Segment Start: MATERIAL TO PROCESS

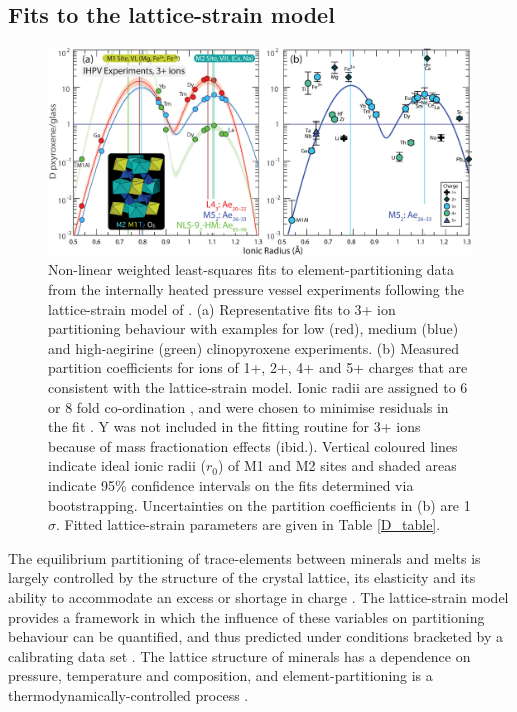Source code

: \documentclass[review,authoryear,12pt]{elsarticle}
\begin{document}
\subsection{Fits to the lattice-strain model}

        \begin{figure}[tb]
        \begin{center}
        \includegraphics[width=1\textwidth]{8_Latticestrain-01.eps}
        \caption[Lattice-strain fits to  element-partition coefficients]{Non-linear weighted least-squares fits to element-partitioning data from the internally heated pressure vessel experiments following the lattice-strain model of \citet{Blundy1994}. (a) Representative fits to 3+ ion partitioning behaviour with examples for low (red), medium (blue) and high-aegirine (green) clinopyroxene experiments. (b) Measured partition coefficients for ions of 1+, 2+, 4+ and 5+ charges that are consistent with the lattice-strain model. Ionic radii are assigned to 6 or 8 fold co-ordination \citep{Shannon1976}, and were chosen to minimise residuals in the fit \citep[cf.][]{Olin2010}. Y was not included in the fitting routine for 3+ ions because of mass fractionation effects (ibid.).
        Vertical coloured lines indicate ideal ionic radii ($r_0$) of M1 and M2 sites and shaded areas indicate 95\% confidence intervals on the fits determined via bootstrapping. Uncertainties on the partition coefficients in (b) are 1$\sigma$. Fitted lattice-strain parameters are given in Table \ref{D_table}.}
        \label{8_Latticestrain3}
        \end{center}
        \end{figure}

The equilibrium partitioning of trace-elements between minerals and melts is largely controlled by the structure of the crystal lattice, its elasticity \citep{Onuma1968, Kumazawa1969, Weidner1982} and its ability to accommodate an excess or shortage in charge \citep{Blundy1998, Wood2001charge, Hanchar2001, Corgne2005CMP}. The lattice-strain model provides a framework in which the influence of these variables on partitioning behaviour can be quantified, and thus predicted under conditions bracketed by a calibrating data set \citep{Onuma1968, Blundy1994, Wood2014}. The lattice structure of minerals has a dependence on pressure, temperature and composition, and element-partitioning is a thermodynamically-controlled process \citep[e.g.][]{Wood1997}.
\end{document}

Segment End: MATERIAL TO PROCESS

• [EXERCISE AIM]
Could you reproduce the records above exactly, leaving out every picture?

• [ANSWER AREA]
Source code

: \documentclass[review,authoryear,12pt]{elsarticle}
\begin{document}
\subsection{Fits to the lattice-strain model}

        \begin{figure}[tb]
        \begin{center}
        \includegraphics[width=1\textwidth]{8_Latticestrain-01.eps}
        \caption[Lattice-strain fits to  element-partition coefficients]{Non-linear weighted least-squares fits to element-partitioning data from the internally heated pressure vessel experiments following the lattice-strain model of \citet{Blundy1994}. (a) Representative fits to 3+ ion partitioning behaviour with examples for low (red), medium (blue) and high-aegirine (green) clinopyroxene experiments. (b) Measured partition coefficients for ions of 1+, 2+, 4+ and 5+ charges that are consistent with the lattice-strain model. Ionic radii are assigned to 6 or 8 fold co-ordination \citep{Shannon1976}, and were chosen to minimise residuals in the fit \citep[cf.][]{Olin2010}. Y was not included in the fitting routine for 3+ ions because of mass fractionation effects (ibid.).
        Vertical coloured lines indicate ideal ionic radii ($r_0$) of M1 and M2 sites and shaded areas indicate 95\% confidence intervals on the fits determined via bootstrapping. Uncertainties on the partition coefficients in (b) are 1$\sigma$. Fitted lattice-strain parameters are given in Table \ref{D_table}.}
        \label{8_Latticestrain3}
        \end{center}
        \end{figure}

The equilibrium partitioning of trace-elements between minerals and melts is largely controlled by the structure of the crystal lattice, its elasticity \citep{Onuma1968, Kumazawa1969, Weidner1982} and its ability to accommodate an excess or shortage in charge \citep{Blundy1998, Wood2001charge, Hanchar2001, Corgne2005CMP}. The lattice-strain model provides a framework in which the influence of these variables on partitioning behaviour can be quantified, and thus predicted under conditions bracketed by a calibrating data set \citep{Onuma1968, Blundy1994, Wood2014}. The lattice structure of minerals has a dependence on pressure, temperature and composition, and element-partitioning is a thermodynamically-controlled process \citep[e.g.][]{Wood1997}.
\end{document}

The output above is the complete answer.